DIRECTIONS FOR THIS TASK: Here are the records. Write out exactly the lines between the one holding "-o -i '/Path/to/Audiobook-1/'" and the one holding "and browser side-by-side.", inclusive.

DATASET RECORDS: Begin

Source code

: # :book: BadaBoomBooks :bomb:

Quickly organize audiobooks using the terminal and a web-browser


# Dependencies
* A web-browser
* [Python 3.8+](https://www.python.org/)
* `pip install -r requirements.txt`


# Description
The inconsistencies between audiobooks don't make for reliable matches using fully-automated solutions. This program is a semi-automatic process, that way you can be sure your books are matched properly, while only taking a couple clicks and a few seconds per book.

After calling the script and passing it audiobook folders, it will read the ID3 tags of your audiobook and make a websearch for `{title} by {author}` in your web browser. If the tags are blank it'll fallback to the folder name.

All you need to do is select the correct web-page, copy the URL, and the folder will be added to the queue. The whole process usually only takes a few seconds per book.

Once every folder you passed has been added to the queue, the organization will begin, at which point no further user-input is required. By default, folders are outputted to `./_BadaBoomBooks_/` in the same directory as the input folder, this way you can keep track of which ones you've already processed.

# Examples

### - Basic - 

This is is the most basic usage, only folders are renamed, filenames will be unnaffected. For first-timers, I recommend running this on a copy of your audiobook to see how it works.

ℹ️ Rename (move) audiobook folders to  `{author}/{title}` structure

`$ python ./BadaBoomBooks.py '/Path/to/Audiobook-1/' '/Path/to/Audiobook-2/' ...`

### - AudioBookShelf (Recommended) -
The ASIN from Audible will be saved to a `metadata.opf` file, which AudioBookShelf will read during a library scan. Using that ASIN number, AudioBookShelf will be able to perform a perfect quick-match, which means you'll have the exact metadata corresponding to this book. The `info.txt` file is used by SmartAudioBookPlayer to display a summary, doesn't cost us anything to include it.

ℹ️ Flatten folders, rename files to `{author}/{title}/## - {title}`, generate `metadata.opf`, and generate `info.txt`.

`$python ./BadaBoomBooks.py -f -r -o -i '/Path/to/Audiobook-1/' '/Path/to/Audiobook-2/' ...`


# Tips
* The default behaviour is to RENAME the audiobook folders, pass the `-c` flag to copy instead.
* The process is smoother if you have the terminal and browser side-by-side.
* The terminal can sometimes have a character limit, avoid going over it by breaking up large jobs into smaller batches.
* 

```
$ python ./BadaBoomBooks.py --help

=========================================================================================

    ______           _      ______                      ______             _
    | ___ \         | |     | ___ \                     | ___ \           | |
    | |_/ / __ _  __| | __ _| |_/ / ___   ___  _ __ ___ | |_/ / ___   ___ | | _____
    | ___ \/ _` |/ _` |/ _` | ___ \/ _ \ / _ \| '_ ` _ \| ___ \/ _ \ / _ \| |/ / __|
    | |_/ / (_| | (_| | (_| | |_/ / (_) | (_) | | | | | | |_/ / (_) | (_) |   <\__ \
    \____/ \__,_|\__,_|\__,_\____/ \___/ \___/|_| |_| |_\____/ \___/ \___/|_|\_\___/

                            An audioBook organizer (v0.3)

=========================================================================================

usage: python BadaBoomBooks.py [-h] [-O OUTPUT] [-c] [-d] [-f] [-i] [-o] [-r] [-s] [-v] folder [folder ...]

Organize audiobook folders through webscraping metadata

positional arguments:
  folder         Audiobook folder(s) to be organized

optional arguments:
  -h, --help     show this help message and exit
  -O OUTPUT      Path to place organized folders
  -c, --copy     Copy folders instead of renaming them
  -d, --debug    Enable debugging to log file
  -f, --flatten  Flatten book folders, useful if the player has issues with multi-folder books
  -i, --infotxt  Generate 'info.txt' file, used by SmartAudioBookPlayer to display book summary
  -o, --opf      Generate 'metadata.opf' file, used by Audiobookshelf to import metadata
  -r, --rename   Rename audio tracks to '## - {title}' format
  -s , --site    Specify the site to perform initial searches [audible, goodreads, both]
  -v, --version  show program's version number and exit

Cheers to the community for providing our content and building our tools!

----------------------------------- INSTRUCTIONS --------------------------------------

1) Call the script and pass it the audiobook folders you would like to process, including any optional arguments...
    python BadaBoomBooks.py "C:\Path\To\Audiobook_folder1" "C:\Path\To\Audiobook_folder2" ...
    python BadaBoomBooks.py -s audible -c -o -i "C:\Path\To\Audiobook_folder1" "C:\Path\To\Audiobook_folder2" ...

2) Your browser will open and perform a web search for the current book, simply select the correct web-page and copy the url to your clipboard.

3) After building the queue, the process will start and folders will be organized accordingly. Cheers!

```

DATASET RECORDS: End

SOLUTION TO THE PROBLEM:
`$python ./BadaBoomBooks.py -f -r -o -i '/Path/to/Audiobook-1/' '/Path/to/Audiobook-2/' ...`


# Tips
* The default behaviour is to RENAME the audiobook folders, pass the `-c` flag to copy instead.
* The process is smoother if you have the terminal and browser side-by-side.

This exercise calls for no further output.